Simulação da nova área da Floresta Proibida no Warner Brothers Studios Tour, em Londres – Reprodução / Warner Brothers Studios

 

Área que será inaugurada em março no Warner Bros. Studios terá Bicuço em tamanho real

Publicado em O Globo

RIO – Cenário presente em todos os livros e filmes de Harry Potter, a Floresta Proibida será a nova atração do Warner Brothers Studios Tour, em Londres. A área será aberta oficialmente em 31 de março, mas os ingressos já estão sendo vendidos.

Os estúdios na capital britânica viraram grande atração turística graças aos cenários, maquetes e objetos usados nas gravações dos livros da saga e que levam os visitantes para dentro da história. A Forbidden Forest (em inglês) promete ser a mais imersiva das atrações do tour.

Para entrar na floresta, os visitantes precisarão de lanternas, já que o lugar deve ser realmente sombrio, como nos livros e filmes. Para dar um efeito mais realista, serão usadas as mesmas técnicas de cenografia e iluminação empregadas nos sete filmes.

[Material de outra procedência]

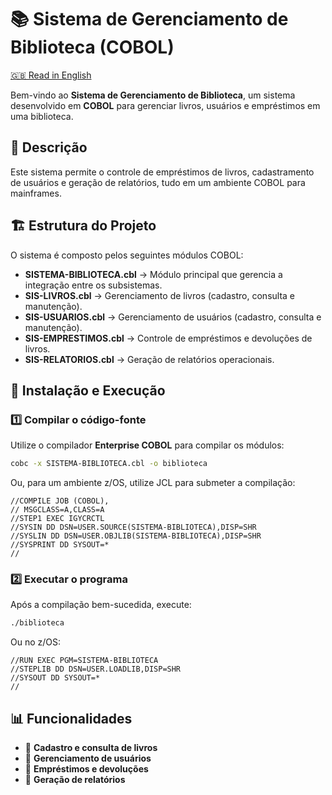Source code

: # 📚 Sistema de Gerenciamento de Biblioteca (COBOL)

[🇬🇧 Read in English](README.md)

Bem-vindo ao **Sistema de Gerenciamento de Biblioteca**, um sistema desenvolvido em **COBOL** para gerenciar livros, usuários e empréstimos em uma biblioteca.

## 📌 Descrição

Este sistema permite o controle de empréstimos de livros, cadastramento de usuários e geração de relatórios, tudo em um ambiente COBOL para mainframes.

## 🏗 Estrutura do Projeto

O sistema é composto pelos seguintes módulos COBOL:

- **SISTEMA-BIBLIOTECA.cbl** → Módulo principal que gerencia a integração entre os subsistemas.
- **SIS-LIVROS.cbl** → Gerenciamento de livros (cadastro, consulta e manutenção).
- **SIS-USUARIOS.cbl** → Gerenciamento de usuários (cadastro, consulta e manutenção).
- **SIS-EMPRESTIMOS.cbl** → Controle de empréstimos e devoluções de livros.
- **SIS-RELATORIOS.cbl** → Geração de relatórios operacionais.

## 🚀 Instalação e Execução

### 1️⃣ Compilar o código-fonte

Utilize o compilador **Enterprise COBOL** para compilar os módulos:

```sh
cobc -x SISTEMA-BIBLIOTECA.cbl -o biblioteca
```

Ou, para um ambiente z/OS, utilize JCL para submeter a compilação:

```
//COMPILE JOB (COBOL),
// MSGCLASS=A,CLASS=A
//STEP1 EXEC IGYCRCTL
//SYSIN DD DSN=USER.SOURCE(SISTEMA-BIBLIOTECA),DISP=SHR
//SYSLIN DD DSN=USER.OBJLIB(SISTEMA-BIBLIOTECA),DISP=SHR
//SYSPRINT DD SYSOUT=*
//
```

### 2️⃣ Executar o programa

Após a compilação bem-sucedida, execute:

```sh
./biblioteca
```

Ou no z/OS:

```
//RUN EXEC PGM=SISTEMA-BIBLIOTECA
//STEPLIB DD DSN=USER.LOADLIB,DISP=SHR
//SYSOUT DD SYSOUT=*
//
```

## 📊 Funcionalidades

- 📘 **Cadastro e consulta de livros**
- 👤 **Gerenciamento de usuários**
- 🔄 **Empréstimos e devoluções**
- 📑 **Geração de relatórios**

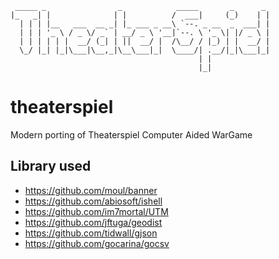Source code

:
 ```
 _____ _                _            _____       _      _ 
|_   _| |              | |          /  ___|     (_)    | |
  | | | |__   ___  __ _| |_ ___ _ __\ `--. _ __  _  ___| |
  | | | '_ \ / _ \/ _` | __/ _ \ '__|`--. \ '_ \| |/ _ \ |
  | | | | | |  __/ (_| | ||  __/ |  /\__/ / |_) | |  __/ |
  \_/ |_| |_|\___|\__,_|\__\___|_|  \____/| .__/|_|\___|_|
                                          | |             
                                          |_|             
```

# theaterspiel
Modern porting of Theaterspiel Computer Aided WarGame

## Library used

- https://github.com/moul/banner
- https://github.com/abiosoft/ishell
- https://github.com/im7mortal/UTM
- https://github.com/jftuga/geodist
- https://github.com/tidwall/gjson
- https://github.com/gocarina/gocsv
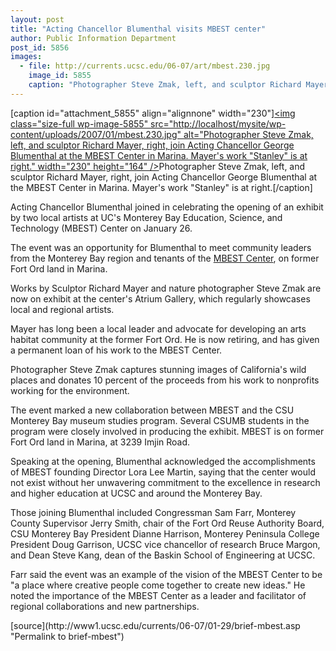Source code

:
 ```yaml
---
layout: post
title: "Acting Chancellor Blumenthal visits MBEST center"
author: Public Information Department
post_id: 5856
images:
  - file: http://currents.ucsc.edu/06-07/art/mbest.230.jpg
    image_id: 5855
    caption: "Photographer Steve Zmak, left, and sculptor Richard Mayer, right, join Acting Chancellor George Blumenthal at the MBEST Center in Marina. Mayer's work 'Stanley' is at right."
---
```


[caption id="attachment_5855" align="alignnone" width="230"]<a href="http://localhost/mysite/wp-content/uploads/2007/01/mbest.230.jpg"><img class="size-full wp-image-5855" src="http://localhost/mysite/wp-content/uploads/2007/01/mbest.230.jpg" alt="Photographer Steve Zmak, left, and sculptor Richard Mayer, right, join Acting Chancellor George Blumenthal at the MBEST Center in Marina. Mayer's work "Stanley" is at right." width="230" height="164" /></a>Photographer Steve Zmak, left, and sculptor Richard Mayer, right, join Acting Chancellor George Blumenthal at the MBEST Center in Marina. Mayer's work "Stanley" is at right.[/caption]
<a name="content" id="content"></a>
<p>
  Acting Chancellor Blumenthal joined in celebrating the opening of an exhibit by two local artists at UC's Monterey Bay Education, Science, and Technology (MBEST) Center on January 26.
</p>
<p>
  The event was an opportunity for Blumenthal to meet community leaders from the Monterey Bay region and tenants of the <a href="http://www.ucmbest.org/">MBEST Center</a>, on former Fort Ord land in Marina.
</p>
<p>
  Works by Sculptor Richard Mayer and nature photographer Steve Zmak are now on exhibit at the center's Atrium Gallery, which regularly showcases local and regional artists.
</p>
<p>
  Mayer has long been a local leader and advocate for developing an arts habitat community at the former Fort Ord. He is now retiring, and has given a permanent loan of his work to the MBEST Center.
</p>
<p>
  Photographer Steve Zmak captures stunning images of California's wild places and donates 10 percent of the proceeds from his work to nonprofits working for the environment.
</p>
<p>
  The event marked a new collaboration between MBEST and the CSU Monterey Bay museum studies program. Several CSUMB students in the program were closely involved in producing the exhibit. MBEST is on former Fort Ord land in Marina, at 3239 Imjin Road.
</p>
<p>
  Speaking at the opening, Blumenthal acknowledged the accomplishments of MBEST founding Director Lora Lee Martin, saying that the center would not exist without her unwavering commitment to the excellence in research and higher education at UCSC and around the Monterey Bay.
</p>
<p>
  Those joining Blumenthal included Congressman Sam Farr, Monterey County Supervisor Jerry Smith, chair of the Fort Ord Reuse Authority Board, CSU Monterey Bay President Dianne Harrison, Monterey Peninsula College President Doug Garrison, UCSC vice chancellor of research Bruce Margon, and Dean Steve Kang, dean of the Baskin School of Engineering at UCSC.
</p>
<p>
  Farr said the event was an example of the vision of the MBEST Center to be "a place where creative people come together to create new ideas." He noted the importance of the MBEST Center as a leader and facilitator of regional collaborations and new partnerships.
</p>
[source](http://www1.ucsc.edu/currents/06-07/01-29/brief-mbest.asp "Permalink to brief-mbest")
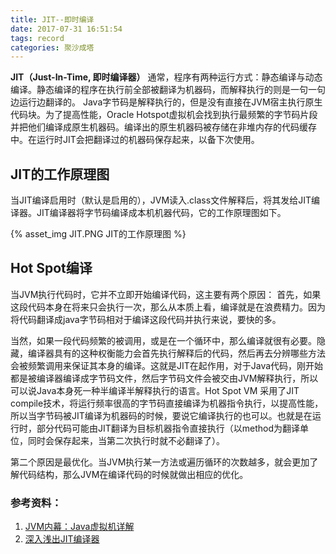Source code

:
 ```yaml
---
title: JIT--即时编译
date: 2017-07-31 16:51:54
tags: record
categories: 聚沙成塔
---
```

<!--TOC-->

**JIT（Just-In-Time, 即时编译器）**
通常，程序有两种运行方式：静态编译与动态编译。静态编译的程序在执行前全部被翻译为机器码，而解释执行的则是一句一句边运行边翻译的。<!--more--> Java字节码是解释执行的，但是没有直接在JVM宿主执行原生代码块。为了提高性能，Oracle Hotspot虚拟机会找到执行最频繁的字节码片段并把他们编译成原生机器码。编译出的原生机器码被存储在非堆内存的代码缓存中。在运行时JIT会把翻译过的机器码保存起来，以备下次使用。



## JIT的工作原理图
当JIT编译启用时（默认是启用的），JVM读入.class文件解释后，将其发给JIT编译器。JIT编译器将字节码编译成本机机器代码，它的工作原理图如下。

{% asset_img JIT.PNG JIT的工作原理图 %}

## Hot Spot编译
当JVM执行代码时，它并不立即开始编译代码，这主要有两个原因：
首先，如果这段代码本身在将来只会执行一次，那么从本质上看，编译就是在浪费精力。因为将代码翻译成java字节码相对于编译这段代码并执行来说，要快的多。

当然，如果一段代码频繁的被调用，或是在一个循环中，那么编译就很有必要。隐藏，编译器具有的这种权衡能力会首先执行解释后的代码，然后再去分辨哪些方法会被频繁调用来保证其本身的编译。这就是JIT在起作用，对于Java代码，刚开始都是被编译器编译成字节码文件，然后字节码文件会被交由JVM解释执行，所以可以说Java本身死一种半编译半解释执行的语言。Hot Spot VM 采用了JIT compile技术，将运行频率很高的字节码直接编译为机器指令执行，以提高性能，所以当字节码被JIT编译为机器码的时候，要说它编译执行的也可以。也就是在运行时，部分代码可能由JIT翻译为目标机器指令直接执行（以method为翻译单位，同时会保存起来，当第二次执行时就不必翻译了）。

第二个原因是最优化。当JVM执行某一方法或遍历循环的次数越多，就会更加了解代码结构，那么JVM在编译代码的时候就做出相应的优化。

### 参考资料：
1. [JVM内幕：Java虚拟机详解](http://www.imooc.com/article/4921)
2. [深入浅出JIT编译器](https://www.ibm.com/developerworks/cn/java/j-lo-just-in-time/index.html)


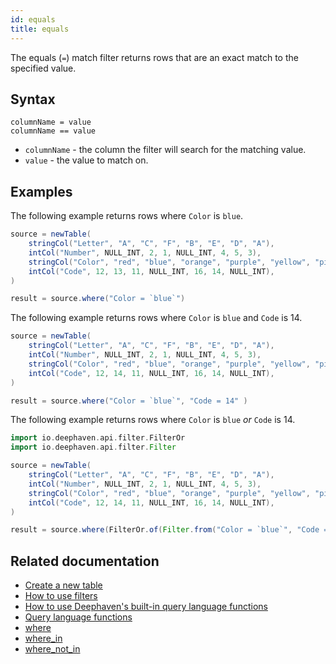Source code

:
 ```yaml
---
id: equals
title: equals
---
```


The equals (`=`) match filter returns rows that are an exact match to the specified value.

## Syntax

```
columnName = value
columnName == value
```

- `columnName` - the column the filter will search for the matching value.
- `value` - the value to match on.

## Examples

The following example returns rows where `Color` is `blue`.

```groovy order=source,result
source = newTable(
    stringCol("Letter", "A", "C", "F", "B", "E", "D", "A"),
    intCol("Number", NULL_INT, 2, 1, NULL_INT, 4, 5, 3),
    stringCol("Color", "red", "blue", "orange", "purple", "yellow", "pink", "blue"),
    intCol("Code", 12, 13, 11, NULL_INT, 16, 14, NULL_INT),
)

result = source.where("Color = `blue`")
```

The following example returns rows where `Color` is `blue` and `Code` is 14.

```groovy order=source,result
source = newTable(
    stringCol("Letter", "A", "C", "F", "B", "E", "D", "A"),
    intCol("Number", NULL_INT, 2, 1, NULL_INT, 4, 5, 3),
    stringCol("Color", "red", "blue", "orange", "purple", "yellow", "pink", "blue"),
    intCol("Code", 12, 14, 11, NULL_INT, 16, 14, NULL_INT),
)

result = source.where("Color = `blue`", "Code = 14" )
```

The following example returns rows where `Color` is `blue` _or_ `Code` is 14.

```groovy order=source,result
import io.deephaven.api.filter.FilterOr
import io.deephaven.api.filter.Filter

source = newTable(
    stringCol("Letter", "A", "C", "F", "B", "E", "D", "A"),
    intCol("Number", NULL_INT, 2, 1, NULL_INT, 4, 5, 3),
    stringCol("Color", "red", "blue", "orange", "purple", "yellow", "pink", "blue"),
    intCol("Code", 12, 14, 11, NULL_INT, 16, 14, NULL_INT),
)

result = source.where(FilterOr.of(Filter.from("Color = `blue`", "Code = 14")))
```

## Related documentation

- [Create a new table](../../../how-to-guides/new-table.md)
- [How to use filters](../../../how-to-guides/use-filters.md)
- [How to use Deephaven's built-in query language functions](../../../how-to-guides/query-language-functions.md)
- [Query language functions](../query-library/query-language-function-reference.md)
- [where](../../table-operations/filter/where.md)
- [where_in](../../table-operations/filter/where-in.md)
- [where_not_in](../../table-operations/filter/where-not-in.md)
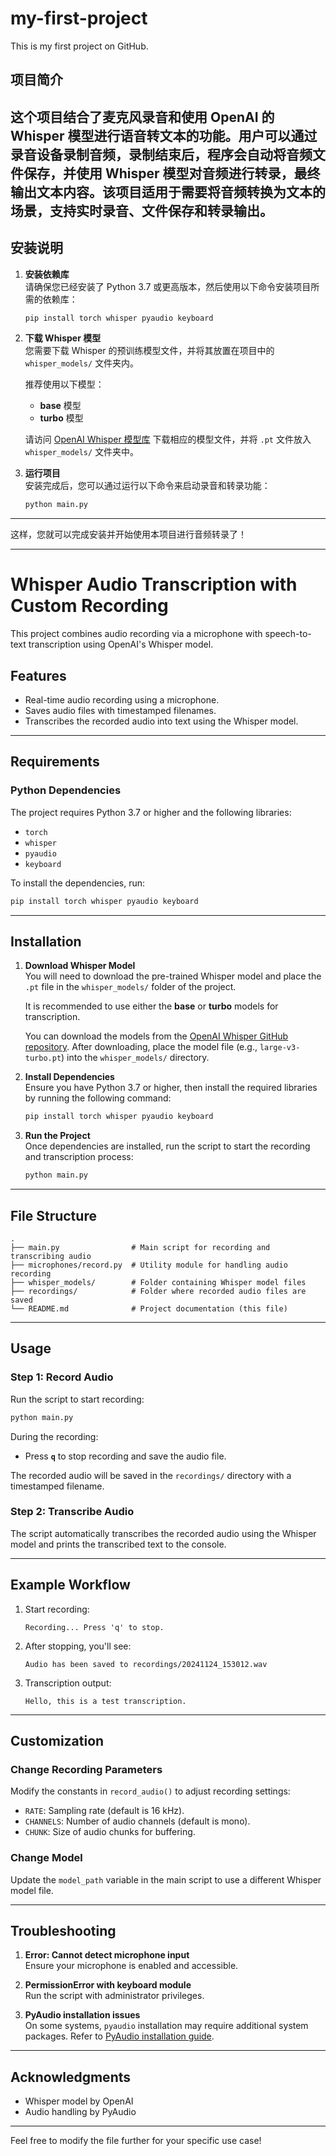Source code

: # my-first-project
This is my first project on GitHub.

## 项目简介

这个项目结合了麦克风录音和使用 OpenAI 的 Whisper 模型进行语音转文本的功能。用户可以通过录音设备录制音频，录制结束后，程序会自动将音频文件保存，并使用 Whisper 模型对音频进行转录，最终输出文本内容。该项目适用于需要将音频转换为文本的场景，支持实时录音、文件保存和转录输出。
---

## 安装说明

1. **安装依赖库**  
   请确保您已经安装了 Python 3.7 或更高版本，然后使用以下命令安装项目所需的依赖库：  
   ```bash
   pip install torch whisper pyaudio keyboard
   ```

2. **下载 Whisper 模型**  
   您需要下载 Whisper 的预训练模型文件，并将其放置在项目中的 `whisper_models/` 文件夹内。  
   
   推荐使用以下模型：
   - **base** 模型
   - **turbo** 模型

   请访问 [OpenAI Whisper 模型库](https://github.com/openai/whisper) 下载相应的模型文件，并将 `.pt` 文件放入 `whisper_models/` 文件夹中。  

3. **运行项目**  
   安装完成后，您可以通过运行以下命令来启动录音和转录功能：  
   ```bash  
   python main.py
   ```  

---

这样，您就可以完成安装并开始使用本项目进行音频转录了！

---


# Whisper Audio Transcription with Custom Recording  

This project combines audio recording via a microphone with speech-to-text transcription using OpenAI's Whisper model.  

## Features  
- Real-time audio recording using a microphone.  
- Saves audio files with timestamped filenames.  
- Transcribes the recorded audio into text using the Whisper model.  

---

## Requirements  

### Python Dependencies  
The project requires Python 3.7 or higher and the following libraries:  

- `torch`  
- `whisper`  
- `pyaudio`  
- `keyboard`  

To install the dependencies, run:  
```bash  
pip install torch whisper pyaudio keyboard  
```  

---

## Installation  

1. **Download Whisper Model**  
   You will need to download the pre-trained Whisper model and place the `.pt` file in the `whisper_models/` folder of the project.  
   
   It is recommended to use either the **base** or **turbo** models for transcription.  
   
   You can download the models from the [OpenAI Whisper GitHub repository](https://github.com/openai/whisper). After downloading, place the model file (e.g., `large-v3-turbo.pt`) into the `whisper_models/` directory.  

2. **Install Dependencies**  
   Ensure you have Python 3.7 or higher, then install the required libraries by running the following command:  
   ```bash  
   pip install torch whisper pyaudio keyboard  
   ```  

3. **Run the Project**  
   Once dependencies are installed, run the script to start the recording and transcription process:  
   ```bash  
   python main.py  
   ```  

---

## File Structure  

```plaintext  
.  
├── main.py                # Main script for recording and transcribing audio  
├── microphones/record.py  # Utility module for handling audio recording  
├── whisper_models/        # Folder containing Whisper model files  
├── recordings/            # Folder where recorded audio files are saved  
└── README.md              # Project documentation (this file)  
```  

---

## Usage  

### Step 1: Record Audio  
Run the script to start recording:  
```bash  
python main.py  
```  
During the recording:  
- Press **`q`** to stop recording and save the audio file.  

The recorded audio will be saved in the `recordings/` directory with a timestamped filename.  

### Step 2: Transcribe Audio  
The script automatically transcribes the recorded audio using the Whisper model and prints the transcribed text to the console.  

---

## Example Workflow  

1. Start recording:  
   ```
   Recording... Press 'q' to stop.  
   ```  
2. After stopping, you'll see:  
   ```
   Audio has been saved to recordings/20241124_153012.wav  
   ```  
3. Transcription output:  
   ```
   Hello, this is a test transcription.  
   ```  

---

## Customization  

### Change Recording Parameters  
Modify the constants in `record_audio()` to adjust recording settings:  
- `RATE`: Sampling rate (default is 16 kHz).  
- `CHANNELS`: Number of audio channels (default is mono).  
- `CHUNK`: Size of audio chunks for buffering.  

### Change Model  
Update the `model_path` variable in the main script to use a different Whisper model file.  

---

## Troubleshooting  

1. **Error: Cannot detect microphone input**  
   Ensure your microphone is enabled and accessible.  

2. **PermissionError with keyboard module**  
   Run the script with administrator privileges.  

3. **PyAudio installation issues**  
   On some systems, `pyaudio` installation may require additional system packages. Refer to [PyAudio installation guide](https://people.csail.mit.edu/hubert/pyaudio/#downloads).  

---

## Acknowledgments  

- Whisper model by OpenAI  
- Audio handling by PyAudio  

---  

Feel free to modify the file further for your specific use case!


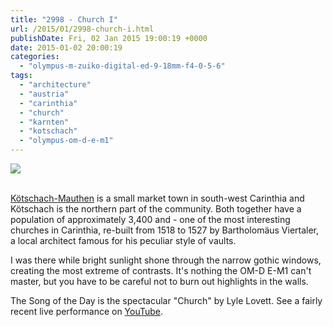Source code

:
```yaml
---
title: "2998 - Church I"
url: /2015/01/2998-church-i.html
publishDate: Fri, 02 Jan 2015 19:00:19 +0000
date: 2015-01-02 20:00:19
categories: 
  - "olympus-m-zuiko-digital-ed-9-18mm-f4-0-5-6"
tags: 
  - "architecture"
  - "austria"
  - "carinthia"
  - "church"
  - "karnten"
  - "kotschach"
  - "olympus-om-d-e-m1"
---
```

<div class="container">
<div class="center"><a target="_blank" href="https://d25zfm9zpd7gm5.cloudfront.net/1200x1200/2014/20141226_154256_lr.jpg"><img src="https://d25zfm9zpd7gm5.cloudfront.net/0600x0600/2014/20141226_154256_lr.jpg" /></a></div>
</div>
<br />

<a href="http://en.wikipedia.org/wiki/K%C3%B6tschach-Mauthen" target="_blank">Kötschach-Mauthen</a> is a small market town in south-west Carinthia and Kötschach is the northern part of the community. Both together have a population of approximately 3,400 and - one of the most interesting churches in Carinthia, re-built from 1518 to 1527 by Bartholomäus Viertaler, a local architect famous for his peculiar style of vaults. 

<a target="_blank" href="https://d25zfm9zpd7gm5.cloudfront.net/1200x1200/2014/20141226_153751_lr.jpg"><img style="margin: 0pt 10px 0pt 0px; float: left;" src="https://d25zfm9zpd7gm5.cloudfront.net/0150x0150/2014/20141226_153751_lr.jpg" alt="" border="0" /></a> I was there while bright sunlight shone through the narrow gothic windows, creating the most extreme of contrasts. It's nothing the OM-D E-M1 can't master, but you have to be careful not to burn out highlights in the walls.

The Song of the Day is the spectacular "Church" by Lyle Lovett. See a fairly recent live performance on <a href="https://www.youtube.com/watch?v=n2OrBhVMKrk" target="_blank">YouTube</a>.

O bosque terá 19 árvores, cada uma com 3,66 metros de diâmetro. Entre elas, estarão escondidas representações em tamanho real de alguns dos animais fantásticos mais famosos da série, como a aranha gigante Aragogue (e suas patas de 5,50 metros de comprimento) e o hipogrifo Bicuço (Buckbeak, em inglês).

Os visitantes – que, ao contrário dos estudantes de Hogwarts, terão permissão de entrar na floresta – também encontrarão por lá figurinos de personagens, como Hagrid.

A área The Forbidden Forest fará parte do tour completo pelo estúdio. Os ingressos custam 39 libras esterlinas para adultos, 31 libras para crianças de 5 a 15 anos, e 126 libras para uma família de dois adultos e duas crianças. Mais informações em wbstudiotour.co.uk.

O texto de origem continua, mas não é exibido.